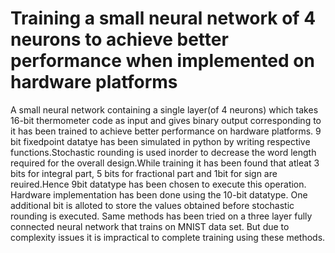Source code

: # Training a small neural network of 4 neurons to achieve better performance when implemented on hardware platforms
A small neural network containing a single layer(of 4 neurons) which takes 16-bit thermometer code as input and gives binary output corresponding to it has been trained to achieve better performance on hardware platforms. 9 bit fixedpoint datatye has been simulated in python by writing respective functions.Stochastic rounding is used inorder to decrease the word length required for the overall design.While training it has been found that atleat 3 bits for integral part, 5 bits for fractional part and 1bit for sign are reuired.Hence 9bit datatype has been chosen to execute this operation. Hardware implementation has been done using the 10-bit datatype. One additional bit is alloted to store the values obtained before stochastic rounding is executed.
Same methods has been tried on a three layer fully connected neural network that trains on MNIST data set. But due to complexity issues it is impractical to complete training using these methods.   
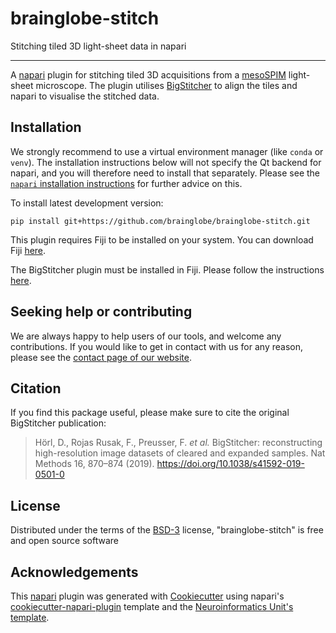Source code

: # brainglobe-stitch

Stitching tiled 3D light-sheet data in napari

----------------------------------

A [napari] plugin for stitching tiled 3D acquisitions from a [mesoSPIM] light-sheet microscope.
The plugin utilises [BigStitcher] to align the tiles and napari to visualise the stitched data.

## Installation

We strongly recommend to use a virtual environment manager (like `conda` or `venv`). The installation instructions below
will not specify the Qt backend for napari, and you will therefore need to install that separately. Please see the
[`napari` installation instructions](https://napari.org/stable/tutorials/fundamentals/installation.html) for further advice on this.

To install latest development version:

    pip install git+https://github.com/brainglobe/brainglobe-stitch.git

This plugin requires Fiji to be installed on your system. You can download Fiji [here](https://imagej.net/Fiji/Downloads).

The BigStitcher plugin must be installed in Fiji. Please follow the instructions [here](https://imagej.net/plugins/bigstitcher/#download).

## Seeking help or contributing
We are always happy to help users of our tools, and welcome any contributions. If you would like to get in contact with us for any reason, please see the [contact page of our website](https://brainglobe.info/contact.html).

## Citation
If you find this package useful, please make sure to cite the original BigStitcher publication:
> Hörl, D., Rojas Rusak, F., Preusser, F. *et al.* BigStitcher: reconstructing high-resolution image datasets of cleared and expanded samples. Nat Methods 16, 870–874 (2019). https://doi.org/10.1038/s41592-019-0501-0


## License
Distributed under the terms of the [BSD-3] license,
"brainglobe-stitch" is free and open source software

## Acknowledgements
This [napari] plugin was generated with [Cookiecutter] using napari's [cookiecutter-napari-plugin] template and the [Neuroinformatics Unit's template](https://github.com/neuroinformatics-unit/python-cookiecutter).

[napari]: https://napari.org
[mesoSPIM]: https://www.mesospim.org/
[BigStitcher]: https://imagej.net/BigStitcher
[cookiecutter-napari-plugin]: https://github.com/napari/cookiecutter-napari-plugin
[Cookiecutter]: https://github.com/audreyr/cookiecutter
[BSD-3]: http://opensource.org/licenses/BSD-3-Clause
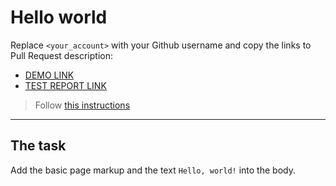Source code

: # Hello world
Replace `<your_account>` with your Github username and copy the links to Pull Request description:
- [DEMO LINK](https://yarik-bachynskyi.github.io/layout_hello-world/)
- [TEST REPORT LINK](https://yarik-bachynskyi.github.io/layout_hello-world/report/html_report/)

> Follow [this instructions](https://mate-academy.github.io/layout_task-guideline/#how-to-solve-the-layout-tasks-on-github)
___

## The task 
Add the basic page markup and the text `Hello, world!` into the body.
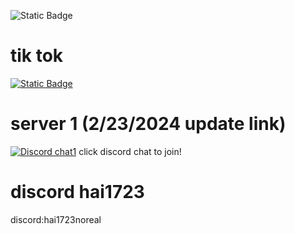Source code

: ![Static Badge](https://komarev.com/ghpvc/?username=hai723&style=for-the-badge&color=000000)

# tik tok
[![Static Badge](https://img.shields.io/badge/tiktok-white?style=for-the-badge&logo=tiktok&logoColor=black)](https://www.tiktok.com/@haingng1)
# server 1 (2/23/2024 update link)
[![Discord chat1](https://img.shields.io/discord/1205443710863810630?logo=discord&logoColor=white)](discord.gg/W4zrNzuAMU)
click discord chat to join!

# discord hai1723
discord:hai1723noreal
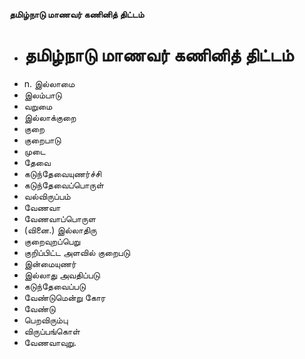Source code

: **தமிழ்நாடு மாணவர் கணினித் திட்டம்**
- # தமிழ்நாடு மாணவர் கணினித் திட்டம்
- n. இல்லாமை
- இலம்பாடு
- வறுமை
- இல்லாக்குறை
- குறை
- குறைபாடு
- முடை
- தேவை
- கடுந்தேவையுணர்ச்சி
- கடுந்தேவைப்பொருள்
- வல்விருப்பம்
- வேணவா
- வேணவாப்பொருள
- (வினை.) இல்லாதிரு
- குறைவுறப்பெறு
- குறிப்பிட்ட அளவில் குறைபடு
- இன்மையுணர்
- இல்லாது அவதிப்படு
-   கடுந்தேவைப்படு
- வேண்டுமென்று கோர
- வேண்டு
- பெறவிரும்பு
- விருப்பங்கொள்
- வேணவாவுறு.

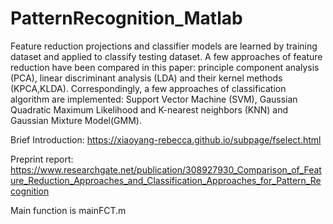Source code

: # PatternRecognition_Matlab

Feature reduction projections and classifier models are learned by training dataset and applied to classify testing dataset. A few approaches of feature reduction have been compared in this paper: principle component analysis (PCA), linear discriminant analysis (LDA) and their kernel methods (KPCA,KLDA). Correspondingly, a few approaches of classification algorithm are implemented: Support Vector Machine (SVM), Gaussian Quadratic Maximum Likelihood and K-nearest neighbors (KNN) and Gaussian Mixture Model(GMM). 


Brief Introduction:
https://xiaoyang-rebecca.github.io/subpage/fselect.html

Preprint report:
https://www.researchgate.net/publication/308927930_Comparison_of_Feature_Reduction_Approaches_and_Classification_Approaches_for_Pattern_Recognition

Main function is mainFCT.m
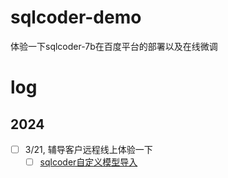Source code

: # sqlcoder-demo
体验一下sqlcoder-7b在百度平台的部署以及在线微调
# log
## 2024
- [ ] 3/21, 辅导客户远程线上体验一下
  - [ ] [sqlcoder自定义模型导入](https://cloud.baidu.com/doc/WENXINWORKSHOP/s/Oloi35wse) 
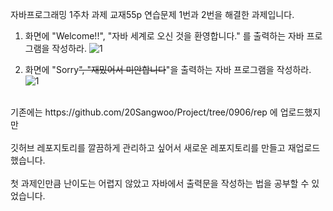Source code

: 자바프로그래밍 1주차 과제
교재55p 연습문제 1번과 2번을 해결한 과제입니다.

1. 화면에 "Welcome!!", "자바 세계로 오신 것을 환영합니다." 를 출력하는 자바 프로그램을 작성하라.
![1](https://github.com/20Sangwoo/java/assets/144245121/42f6d838-3469-40ee-abf9-0dbaf69494dc)





2. 화면에 "Sorry~~", "재밌어서 미안합니다~~"을 출력하는 자바 프로그램을 작성하라.
![1](https://github.com/20Sangwoo/java/assets/144245121/235a7831-38bb-400f-8ffe-6d8a18d186ae)


<br>
기존에는 https://github.com/20Sangwoo/Project/tree/0906/rep 에 업로드했지만 
<br><br>깃허브 레포지토리를 깔끔하게 관리하고 싶어서 새로운 레포지토리를 만들고 재업로드했습니다.
<br><br>첫 과제인만큼 난이도는 어렵지 않았고 자바에서 출력문을 작성하는 법을 공부할 수 있었습니다.
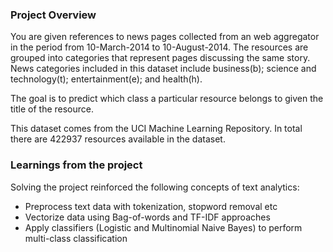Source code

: ### Project Overview

 You are given references to news pages collected from an web aggregator in the period from 10-March-2014 to 10-August-2014. The resources are grouped into categories that represent pages discussing the same story. News categories included in this dataset include business(b); science and technology(t); entertainment(e); and health(h).

The goal is to predict which class a particular resource belongs to given the title of the resource.

This dataset comes from the UCI Machine Learning Repository. In total there are 422937 resources available in the dataset.


### Learnings from the project

 Solving the project reinforced the following concepts of text analytics:

- Preprocess text data with tokenization, stopword removal etc
- Vectorize data using Bag-of-words and TF-IDF approaches
- Apply classifiers (Logistic and Multinomial Naive Bayes) to perform multi-class classification


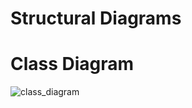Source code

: # Structural Diagrams

# Class Diagram
![class_diagram](https://github.com/Shwetha-H/Stepin-Scientific-Calculator/blob/af3d6942c826a4ac82505ba43212822507a81c97/5.%20Images/Class_diagram.png)
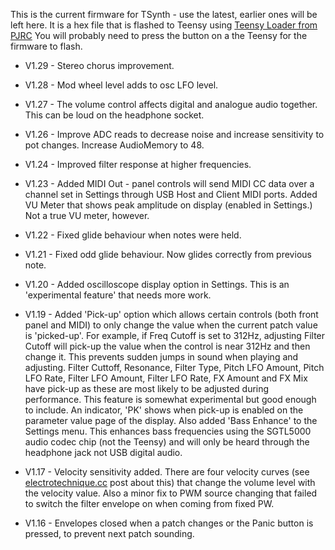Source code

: This is the current firmware for TSynth - use the latest, earlier ones will be left here. It is a hex file that is flashed to Teensy using [Teensy Loader from PJRC](https://www.pjrc.com/teensy/loader.html) You will probably need to press the button on a the Teensy for the firmware to flash.

- V1.29 - Stereo chorus improvement.

- V1.28 - Mod wheel level adds to osc LFO level.

- V1.27 - The volume control affects digital and analogue audio together. This can be loud on the headphone socket.

- V1.26 - Improve ADC reads to decrease noise and increase sensitivity to pot changes. Increase AudioMemory to 48.

- V1.24 - Improved filter response at higher frequencies.

- V1.23 - Added MIDI Out - panel controls will send MIDI CC data over a channel set in Settings through USB Host and Client MIDI ports. Added VU Meter that shows peak amplitude on display (enabled in Settings.) Not a true VU meter, however.

- V1.22 - Fixed glide behaviour when notes were held.

- V1.21 - Fixed odd glide behaviour. Now glides correctly from previous note.

- V1.20 - Added oscilloscope display option in Settings. This is an 'experimental feature' that needs more work.

- V1.19 - Added 'Pick-up' option which allows certain controls (both front panel and MIDI) to only change the value when the current patch value is 'picked-up'. For example, if Freq Cutoff is set to 312Hz, adjusting Filter Cutoff will pick-up the value when the control is near 312Hz and then change it. This prevents sudden jumps in sound when playing and adjusting. Filter Cuttoff, Resonance, Filter Type, Pitch LFO Amount, Pitch LFO Rate, Filter LFO Amount, Filter LFO Rate, FX Amount and FX Mix have pick-up as these are most likely to be adjusted during performance. This feature is somewhat experimental but good enough to include. An indicator, 'PK' shows when pick-up is enabled on the parameter value page of the display. Also added 'Bass Enhance' to the Settings menu. This enhances bass frequencies using the SGTL5000 audio codec chip (not the Teensy) and will only be heard through the headphone jack not USB digital audio.

- V1.17 - Velocity sensitivity added. There are four velocity curves (see [electrotechnique.cc](https://electrotechnique.cc) post about this) that change the volume level with the velocity value. Also a minor fix to PWM source changing that failed to switch the filter envelope on when coming from fixed PW.

- V1.16 - Envelopes closed when a patch changes or the Panic button is pressed, to prevent next patch sounding.
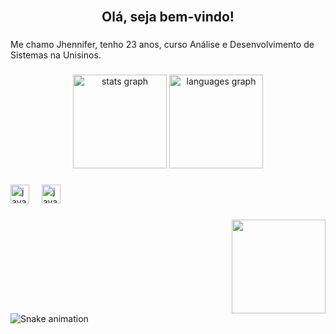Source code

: <br clear="both">

<h2 align="center">Olá,  seja bem-vindo!</h2>

###

<p align="left">Me chamo Jhennifer, tenho 23 anos, curso Análise e Desenvolvimento de Sistemas na Unisinos.</p>

###

<p align="left"></p>

###

<div align="center">
  <img src="https://github-readme-stats.vercel.app/api?username=Jhennifer-Pozzer&hide_title=false&hide_rank=false&show_icons=true&include_all_commits=true&count_private=true&disable_animations=false&theme=codeSTACKr&locale=pt-br&hide_border=false" height="150" alt="stats graph"  />
  <img src="https://github-readme-stats.vercel.app/api/top-langs?username=Jhennifer-Pozzer&locale=pt-br&hide_title=false&layout=compact&card_width=320&langs_count=5&theme=codeSTACKr&hide_border=false" height="150" alt="languages graph"  />
</div>

###

<div align="left">
  <img src="https://cdn.jsdelivr.net/gh/devicons/devicon/icons/javascript/javascript-original.svg" height="30" alt="javascript logo"  />
  <img width="12" />
  <img src="https://cdn.jsdelivr.net/gh/devicons/devicon/icons/java/java-original.svg" height="30" alt="java logo"  />
</div>

###

<div align="left">
</div>

###

<img align="right" height="150" src="https://media4.giphy.com/media/v1.Y2lkPTc5MGI3NjExMnFqZGxxcWtpMnVuazR3bGI3cTg4NG8xOTNoZ3A5dG51ZWxiZXMwZyZlcD12MV9pbnRlcm5hbF9naWZfYnlfaWQmY3Q9Zw/L1R1tvI9svkIWwpVYr/giphy.gif"  />

###

<br clear="both">

<img src="https://raw.githubusercontent.com/Jhennifer-Pozzer/Jhennifer-Pozzer/output/snake.svg" alt="Snake animation" />

###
────────────────────────────────────────
All lines above that hold the string "devicon" should be copied.

  <img src="https://cdn.jsdelivr.net/gh/devicons/devicon/icons/javascript/javascript-original.svg" height="30" alt="javascript logo"  />
  <img src="https://cdn.jsdelivr.net/gh/devicons/devicon/icons/java/java-original.svg" height="30" alt="java logo"  />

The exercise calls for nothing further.